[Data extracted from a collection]
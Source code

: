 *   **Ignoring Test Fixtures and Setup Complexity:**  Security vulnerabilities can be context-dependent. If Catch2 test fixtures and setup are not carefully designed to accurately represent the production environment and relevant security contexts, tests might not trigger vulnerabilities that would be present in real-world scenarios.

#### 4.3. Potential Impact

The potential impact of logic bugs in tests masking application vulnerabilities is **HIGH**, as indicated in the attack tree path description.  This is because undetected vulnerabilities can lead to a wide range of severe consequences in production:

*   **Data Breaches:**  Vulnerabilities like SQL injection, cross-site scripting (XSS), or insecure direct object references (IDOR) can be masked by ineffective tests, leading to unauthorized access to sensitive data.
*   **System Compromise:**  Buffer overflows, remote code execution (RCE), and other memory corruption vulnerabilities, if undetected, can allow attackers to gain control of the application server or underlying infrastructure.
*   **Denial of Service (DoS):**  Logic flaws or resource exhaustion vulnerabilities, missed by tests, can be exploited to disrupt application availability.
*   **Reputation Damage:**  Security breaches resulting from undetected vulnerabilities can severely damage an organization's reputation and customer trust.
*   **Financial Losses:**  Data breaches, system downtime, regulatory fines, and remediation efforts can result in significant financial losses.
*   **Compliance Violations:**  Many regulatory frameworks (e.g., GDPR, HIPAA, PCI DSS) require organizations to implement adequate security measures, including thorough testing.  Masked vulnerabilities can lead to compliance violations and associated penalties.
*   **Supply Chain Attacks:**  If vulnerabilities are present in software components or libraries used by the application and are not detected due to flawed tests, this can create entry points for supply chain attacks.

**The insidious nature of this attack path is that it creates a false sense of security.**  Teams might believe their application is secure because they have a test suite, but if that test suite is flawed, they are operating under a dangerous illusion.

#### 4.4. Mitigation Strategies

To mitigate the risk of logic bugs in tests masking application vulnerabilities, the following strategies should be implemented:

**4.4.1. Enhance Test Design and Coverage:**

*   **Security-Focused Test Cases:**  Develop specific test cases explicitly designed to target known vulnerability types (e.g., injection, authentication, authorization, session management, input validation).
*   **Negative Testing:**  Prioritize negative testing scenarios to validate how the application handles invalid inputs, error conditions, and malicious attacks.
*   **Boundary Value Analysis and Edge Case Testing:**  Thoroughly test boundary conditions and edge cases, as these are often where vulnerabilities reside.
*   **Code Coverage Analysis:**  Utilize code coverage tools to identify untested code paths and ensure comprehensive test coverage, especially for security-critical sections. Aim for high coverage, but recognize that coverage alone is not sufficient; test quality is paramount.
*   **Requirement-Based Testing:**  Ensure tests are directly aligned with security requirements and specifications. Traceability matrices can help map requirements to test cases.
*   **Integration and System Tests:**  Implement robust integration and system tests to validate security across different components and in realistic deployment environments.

**GOAL OF THE EXERCISE**.
Pull every line with the string "Coverage" from the data above.

**OUTPUT BELOW**.
**4.4.1. Enhance Test Design and Coverage:**
*   **Code Coverage Analysis:**  Utilize code coverage tools to identify untested code paths and ensure comprehensive test coverage, especially for security-critical sections. Aim for high coverage, but recognize that coverage alone is not sufficient; test quality is paramount.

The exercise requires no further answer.